331


All right. Hello, everyone. This is Matthew. I'm happy to share our great open collaboration thanks to Grant, Vikrant, and Ready. So what's this? In each layer of full systems tag, including Ubers application and usage, Jackrabbit Labs cloud orchestration software, and SK Hynix CXL-based memory solution, considering Intel's recent CPU architecture. All of our members play a critical role to prove the feasibility and value in their professional sectors. So, you know, here at OCP is the right place that we bring technologies into our real system. Today, we are introducing about composable memory architecture with Kubernetes fabric-attached memory orchestration.

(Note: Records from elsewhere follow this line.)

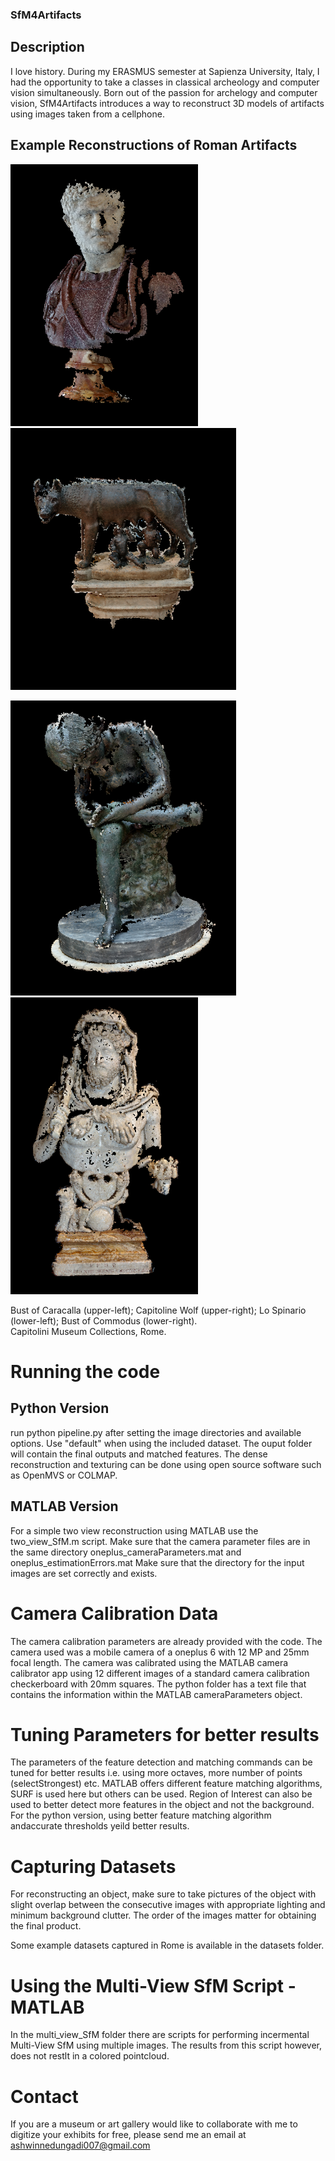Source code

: 
### SfM4Artifacts
## Description
I love history. During my ERASMUS semester at Sapienza University, Italy, I had the opportunity to take a classes in classical archeology and computer vision simultaneously. Born out of the passion for archelogy and computer vision, SfM4Artifacts introduces a way to reconstruct 3D models of artifacts using images taken from a cellphone. 

## Example Reconstructions of Roman Artifacts

<img src="https://github.com/ashwin-ned/SfM4Artifacts/blob/main/reconstructed_examples/caracalla.PNG" width="300"/> <img src="https://github.com/ashwin-ned/SfM4Artifacts/blob/main/reconstructed_examples/she_wolf.PNG" width="361"/>

<img src="https://github.com/ashwin-ned/SfM4Artifacts/blob/main/reconstructed_examples/thornboy2.PNG" width="361"/> <img src="https://github.com/ashwin-ned/SfM4Artifacts/blob/main/reconstructed_examples/commodus2.PNG" width="300"/>
<caption>Bust of Caracalla (upper-left); Capitoline Wolf (upper-right); Lo Spinario (lower-left); Bust of Commodus (lower-right).
<br> Capitolini Museum Collections, Rome.</caption>

# Running the code

## Python Version 
run python pipeline.py after setting the image directories and available options. Use "default" when using the included dataset. The ouput folder will contain the final outputs and matched features.
The dense reconstruction and texturing can be done using open source software such as OpenMVS or COLMAP.  
## MATLAB Version
For a simple two view reconstruction using MATLAB use the two_view_SfM.m script. 
Make sure that the camera parameter files are in the same directory oneplus_cameraParameters.mat and oneplus_estimationErrors.mat
Make sure that the directory for the input images are set correctly and exists. 

# Camera Calibration Data

The camera calibration parameters are already provided with the code. The camera used was a mobile camera of a oneplus 6 with 12 MP and 25mm focal length. 
The camera was calibrated using the MATLAB camera calibrator app using 12 different images of a standard camera calibration checkerboard with 20mm squares. The python folder has a text file that contains the information within the MATLAB cameraParameters object.


# Tuning Parameters for better results 

The parameters of the feature detection and matching commands can be tuned for better results i.e. using more octaves, more number of points (selectStrongest) etc. 
MATLAB offers different feature matching algorithms, SURF is used here but others can be used.
Region of Interest can also be used to better detect more features in the object and not the background. 
For the python version, using better feature matching algorithm andaccurate thresholds yeild better results.

# Capturing Datasets

For reconstructing an object, make sure to take pictures of the object with slight overlap between the consecutive images with appropriate lighting and minimum background clutter. The order of the images matter for obtaining the final product. 

Some example datasets captured in Rome is available in the datasets folder.

# Using the Multi-View SfM Script - MATLAB

In the multi_view_SfM folder there are scripts for performing incermental Multi-View SfM using multiple images. The results from this script however, does not restlt in a colored pointcloud. 


# Contact
If you are a museum or art gallery would like to collaborate with me to digitize your exhibits for free, please send me an email at ashwinnedungadi007@gmail.com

Today's agenda promises an exciting blend of ground-breaking solutions and insightful messages regarding composable memory systems, especially focusing on multi-host-based CXL memory solutions. Based on the OCP CMS logical and physical architecture, we would implement a feasible hardware and software solution through memory pooling. Through this collaboration, and showing now...

Open source, software-based, composable memory systems environment definitely paves the way for straightforward, simple-to-use, and efficient data movement over CXL fabrics. Through this type of infrastructure, by leveraging CXL 2.0 and 3.x beyond CXL 1.1, memory pooling—by which stranded memories are mitigated—is practical. Multi-hosts can dynamically allocate and de-allocate their CXL memory portions according to each node's memory usage by means of CXL spec-feature-like, dynamic-based device.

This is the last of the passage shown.